La Guyane, dernier arrêt de la mission parlementaire sur l’évolution statutaire

Tematai Legayic, député polynésien et Davy Rimane, député de la 2nde circonscription de Guyane, membres de la mission parlementaire sur l'évolution institutionnelle des Outre-mer, invités de la matinale de ce mardi 16 avril 2024
Mise en place par le député Davy Rimane, président de la délégation Outremer à l’Assemblée Nationale, la mission parlementaire sur l’évolution institutionnelle des Outre-mer, achève cette semaine en Guyane son tour d’horizon des territoires. Prochaine étape : la remise de ses conclusions très prochainement au gouvernement. Un rapport qui doit apporter de la consistance aux échanges sur le projet de réforme constitutionnelle au Parlement.
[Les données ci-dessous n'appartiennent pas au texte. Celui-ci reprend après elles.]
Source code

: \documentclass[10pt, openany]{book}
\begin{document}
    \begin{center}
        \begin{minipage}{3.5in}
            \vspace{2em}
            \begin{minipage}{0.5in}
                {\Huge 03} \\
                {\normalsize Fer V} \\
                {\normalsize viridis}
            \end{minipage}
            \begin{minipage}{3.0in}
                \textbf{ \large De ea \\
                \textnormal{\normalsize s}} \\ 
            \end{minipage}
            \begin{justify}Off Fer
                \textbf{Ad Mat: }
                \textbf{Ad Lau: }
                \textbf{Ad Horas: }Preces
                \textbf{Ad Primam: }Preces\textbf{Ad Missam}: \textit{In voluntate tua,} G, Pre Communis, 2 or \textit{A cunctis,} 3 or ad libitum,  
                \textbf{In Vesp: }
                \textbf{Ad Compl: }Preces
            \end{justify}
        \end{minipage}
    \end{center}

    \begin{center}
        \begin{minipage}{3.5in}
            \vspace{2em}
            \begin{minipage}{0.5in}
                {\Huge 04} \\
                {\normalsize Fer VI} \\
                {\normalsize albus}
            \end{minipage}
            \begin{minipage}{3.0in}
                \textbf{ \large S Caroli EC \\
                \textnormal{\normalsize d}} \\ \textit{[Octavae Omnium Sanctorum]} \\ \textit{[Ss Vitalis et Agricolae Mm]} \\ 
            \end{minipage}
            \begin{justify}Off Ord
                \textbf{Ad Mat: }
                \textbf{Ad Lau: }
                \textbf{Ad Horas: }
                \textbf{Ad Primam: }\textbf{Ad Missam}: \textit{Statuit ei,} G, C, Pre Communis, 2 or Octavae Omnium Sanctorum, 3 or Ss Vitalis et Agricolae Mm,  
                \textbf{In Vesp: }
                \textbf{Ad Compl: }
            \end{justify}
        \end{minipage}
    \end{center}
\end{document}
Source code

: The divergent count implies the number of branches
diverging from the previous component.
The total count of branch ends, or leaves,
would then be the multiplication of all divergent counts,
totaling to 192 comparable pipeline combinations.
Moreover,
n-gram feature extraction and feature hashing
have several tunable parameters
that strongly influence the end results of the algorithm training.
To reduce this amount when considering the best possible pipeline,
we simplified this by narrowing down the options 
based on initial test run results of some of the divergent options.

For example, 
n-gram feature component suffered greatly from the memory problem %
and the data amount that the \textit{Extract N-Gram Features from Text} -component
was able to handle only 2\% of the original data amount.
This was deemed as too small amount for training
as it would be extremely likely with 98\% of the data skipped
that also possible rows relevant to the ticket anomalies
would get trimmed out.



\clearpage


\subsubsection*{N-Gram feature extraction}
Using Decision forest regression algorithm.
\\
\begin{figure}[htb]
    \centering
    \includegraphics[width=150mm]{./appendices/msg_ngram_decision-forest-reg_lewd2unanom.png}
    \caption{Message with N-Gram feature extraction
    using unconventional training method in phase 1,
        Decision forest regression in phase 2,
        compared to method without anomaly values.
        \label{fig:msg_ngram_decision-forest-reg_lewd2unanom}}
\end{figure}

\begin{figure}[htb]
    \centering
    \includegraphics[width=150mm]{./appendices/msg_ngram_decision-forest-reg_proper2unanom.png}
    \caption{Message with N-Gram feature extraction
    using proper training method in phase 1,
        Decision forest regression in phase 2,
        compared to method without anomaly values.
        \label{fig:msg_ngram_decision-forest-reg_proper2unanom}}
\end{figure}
Après la Réunion, Mayotte, Wallis-et-Futuna, la Nouvelle-Calédonie, la Polynésie, les Antilles…la Guyane est donc l’ultime territoire sur lequel les députés membres de la mission parlementaire sur l’évolution institutionnelle des Outre-mer se penchent désormais.
Depuis ce lundi 15 avril, Philippe Gosselin (LR), Tematai Le Gayic (GDR), Guillaume Vuilete (Renaissance) et Davy Rimane (LFI), rencontrent des responsables politiques, économiques et coutumiers du Guyane comme ils l’ont fait partout où ils se sont rendus depuis le mois de février.
Des échanges qui se déroulent essentiellement à Cayenne et qui vont s’achever demain mercredi 17 avril.

« Sachant qu’Emmanuel Macron a ouvert le champ des possibles en se disant prêt à étudier toutes les demandes tant qu’un consensus des acteurs locaux émergeait au préalable, le but pour nous c’était donc de voir chaque territoire, de faire un tour d’horizon afin connaitre les velléités des uns et des autres, leurs aspirations en matière d’évolution statutaire pour pouvoir ensuite faire un rapport exhaustif. Derrière, l’objectif c’est, pour les territoires qui veulent vraiment évoluer de quelque manière que ce soit, que des discussions puissent être engagées avec le gouvernement très rapidement », expliquait Davy Rimane ce mardi matin dans l’émission Invithé-kfé.

A ses côtés sur le plateau, son homologue polynésien Temataï Le Gayic de préciser que cette mission visait avant tout à recueillir des visions et non à imposer la leur.

Tematai Le Gayic

Nous sommes en quelque sorte des greffiers. Nous sommes là pour recueillir les points de vue des responsables politiques, des forces économiques et universitaires de chaque territoire afin de connaître ce qu’ils souhaitent pour leurs pays. Et lorsque l’on voit les heurts qu’il y a eu ces derniers jours à St Laurent du Maroni, reflets des difficultés sociales existantes comme cela peut être le cas à Mayotte ou en Nouvelle-Calédonie, c’est là que l’on voit qu’il n’y a pas d’adaptation des réalités politiques avec les enjeux socioéconomiques de chaque territoire.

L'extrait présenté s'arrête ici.